The major anatomical sites in the head and neck region affected by SCC are the oral cavity, pharynx and the larynx, followed by other sites like skin of external ear, scalp and the nasal region. Michalides et al, who studied all the head and neck SCCs found the hypopharynx to be most frequently involved site.19 Ashraf et al found the glottic region to be the most often affected in the laryngeal SCCs. 20 The present study which included 150 cases of HNSCCs involving all the major anatomical sites found that majority of cases (39.3%) clustered in the oral cavity, followed by the pharynx and lastly by the larynx. However, present study found no significant correlation of Cyclin D1 with major anatomical sites. This is supported by the findings from other studies too such as Vicente et al, Zhang et al and Raju et al.13, 16, 21
Histopathological grade has proved to be of independent prognostic value.3 The studies conducted by various authors have used modified Broder’s Grading system which sub-classifies SCC into well differentiated, moderately differentiated and poorly differentiated tumour grades. 11, 13, 18, 20, 22 Different studies conducted among patients from variable geographic areas show differing distribution of tumour grades. The present study found a majority of cases (45%) showing a well differentiation pattern, and the least number of cases (13%) to be poorly differentiated. This is in agreement with Vicente et al, Ashraf et al, Satya Das et al, and Choudhary et al.13, 20, 22, 23 As evidenced by the various international studies conducted by the above authors, increasing Cyclin D1 immunoexpression is seen in increasing tumour grade. Similar patterns are also observed in the present study with 85% of poorly differentiated tumours showing Cyclin D1 over-expression.
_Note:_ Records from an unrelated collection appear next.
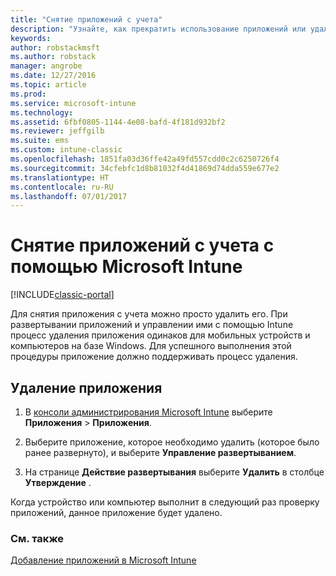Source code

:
 ```yaml
---
title: "Снятие приложений с учета"
description: "Узнайте, как прекратить использование приложений или удалить их с помощью Intune."
keywords: 
author: robstackmsft
ms.author: robstack
manager: angrobe
ms.date: 12/27/2016
ms.topic: article
ms.prod: 
ms.service: microsoft-intune
ms.technology: 
ms.assetid: 6fbf0805-1144-4e08-bafd-4f181d932bf2
ms.reviewer: jeffgilb
ms.suite: ems
ms.custom: intune-classic
ms.openlocfilehash: 1851fa03d36ffe42a49fd557cdd0c2c6250726f4
ms.sourcegitcommit: 34cfebfc1d8b81032f4d41869d74dda559e677e2
ms.translationtype: HT
ms.contentlocale: ru-RU
ms.lasthandoff: 07/01/2017
---
```

# <a name="retire-apps-using-microsoft-intune"></a>Снятие приложений с учета с помощью Microsoft Intune

[!INCLUDE[classic-portal](../includes/classic-portal.md)]

Для снятия приложения с учета можно просто удалить его. При развертывании приложений и управлении ими с помощью Intune процесс удаления приложения одинаков для мобильных устройств и компьютеров на базе Windows. Для успешного выполнения этой процедуры приложение должно поддерживать процесс удаления.

## <a name="uninstall-an-app"></a>Удаление приложения

1.  В [консоли администрирования Microsoft Intune](https://manage.microsoft.com) выберите **Приложения** &gt; **Приложения**.

2.  Выберите приложение, которое необходимо удалить (которое было ранее развернуто), и выберите **Управление развертыванием**.

3.  На странице **Действие развертывания** выберите **Удалить** в столбце **Утверждение** .

Когда устройство или компьютер выполнит в следующий раз проверку приложений, данное приложение будет удалено.

### <a name="see-also"></a>См. также
[Добавление приложений в Microsoft Intune](add-apps.md)
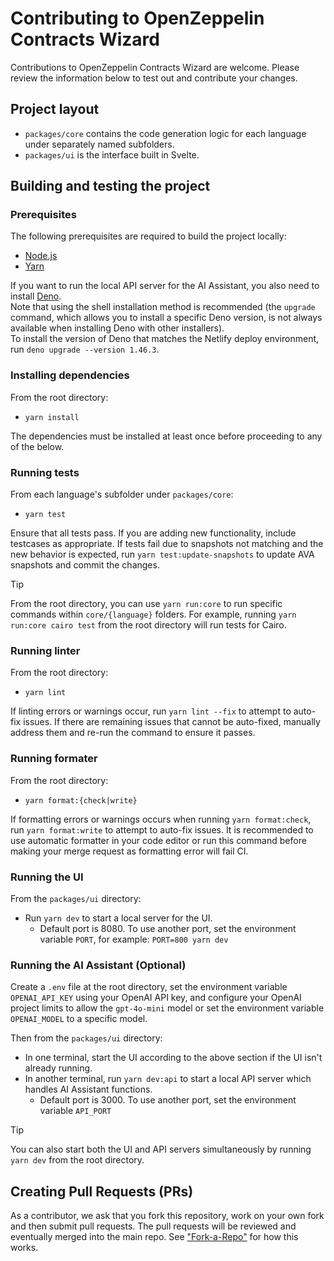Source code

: Contributing to OpenZeppelin Contracts Wizard
=======

Contributions to OpenZeppelin Contracts Wizard are welcome. Please review the information below to test out and contribute your changes.

## Project layout

- `packages/core` contains the code generation logic for each language under separately named subfolders.
- `packages/ui` is the interface built in Svelte.

## Building and testing the project

### Prerequisites
The following prerequisites are required to build the project locally:
- [Node.js](https://nodejs.org/)
- [Yarn](https://yarnpkg.com/getting-started/install)

If you want to run the local API server for the AI Assistant, you also need to install [Deno](https://github.com/denoland/deno?tab=readme-ov-file#installation).  
Note that using the shell installation method is recommended (the `upgrade` command, which allows you to install a specific Deno version, is not always available when installing Deno with other installers).  
To install the version of Deno that matches the Netlify deploy environment, run `deno upgrade --version 1.46.3`.

### Installing dependencies
From the root directory:
- ```yarn install```

The dependencies must be installed at least once before proceeding to any of the below.

### Running tests
From each language's subfolder under `packages/core`:
- ```yarn test```

Ensure that all tests pass.  If you are adding new functionality, include testcases as appropriate.
If tests fail due to snapshots not matching and the new behavior is expected, run `yarn test:update-snapshots` to update AVA snapshots and commit the changes.

> [!TIP]
> From the root directory, you can use `yarn run:core` to run specific commands within `core/{language}` folders.
> For example, running `yarn run:core cairo test` from the root directory will run tests for Cairo.

### Running linter
From the root directory:
- ```yarn lint```

If linting errors or warnings occur, run `yarn lint --fix` to attempt to auto-fix issues.  If there are remaining issues that cannot be auto-fixed, manually address them and re-run the command to ensure it passes.

### Running formater
From the root directory:
- ```yarn format:{check|write}```

If formatting errors or warnings occurs when running `yarn format:check`, run `yarn format:write` to attempt to auto-fix issues.
It is recommended to use automatic formatter in your code editor or run this command before making your merge request as formatting error will fail CI.

### Running the UI
From the `packages/ui` directory:
- Run `yarn dev` to start a local server for the UI.
  - Default port is 8080. To use another port, set the environment variable `PORT`, for example: `PORT=800 yarn dev`

### Running the AI Assistant (Optional)
Create a `.env` file at the root directory, set the environment variable `OPENAI_API_KEY` using your OpenAI API key, and configure your OpenAI project limits to allow the `gpt-4o-mini` model or set the environment variable `OPENAI_MODEL` to a specific model.

Then from the `packages/ui` directory:
- In one terminal, start the UI according to the above section if the UI isn't already running.
- In another terminal, run `yarn dev:api` to start a local API server which handles AI Assistant functions.
  - Default port is 3000. To use another port, set the environment variable `API_PORT`

> [!TIP]
> You can also start both the UI and API servers simultaneously by running `yarn dev` from the root directory.

## Creating Pull Requests (PRs)

As a contributor, we ask that you fork this repository, work on your own fork and then submit pull requests. The pull requests will be reviewed and eventually merged into the main repo. See ["Fork-a-Repo"](https://help.github.com/articles/fork-a-repo/) for how this works.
Huang et al studied 264 SCCs and found that Cyclin D1 overexpression was significantly associated with regional lymph node metastasis (p=0.002).17 In the present study, of the 19 cases which showed regional lymph node metastasis, 68.6% of the cases showed over expression of Cyclin D1. This increasing immunoexpression of Cyclin D1 in cases presenting with nodal metastasis was found to be statistically significant. Cyclin D1 over expression did not correlate well with tumour stage. This is in contrast with the studies done by other authors who obtained positive correlation of Cyclin D1 with respect to advanced tumour stage.14, 16, 24
Conclusion
The immunoexpression of Cyclin D1 is found to be increasingly present in poorer grades of tumour differentiation and in metastatic lymph node deposits. Hence “Cyclin D1 immunoexpression can prove to be of tremendous beneficial value in the early assessment of neoplastic behaviour in head and neck squamous cell carcinomas and may serve as an independent prognostic marker with therapeutic implications.”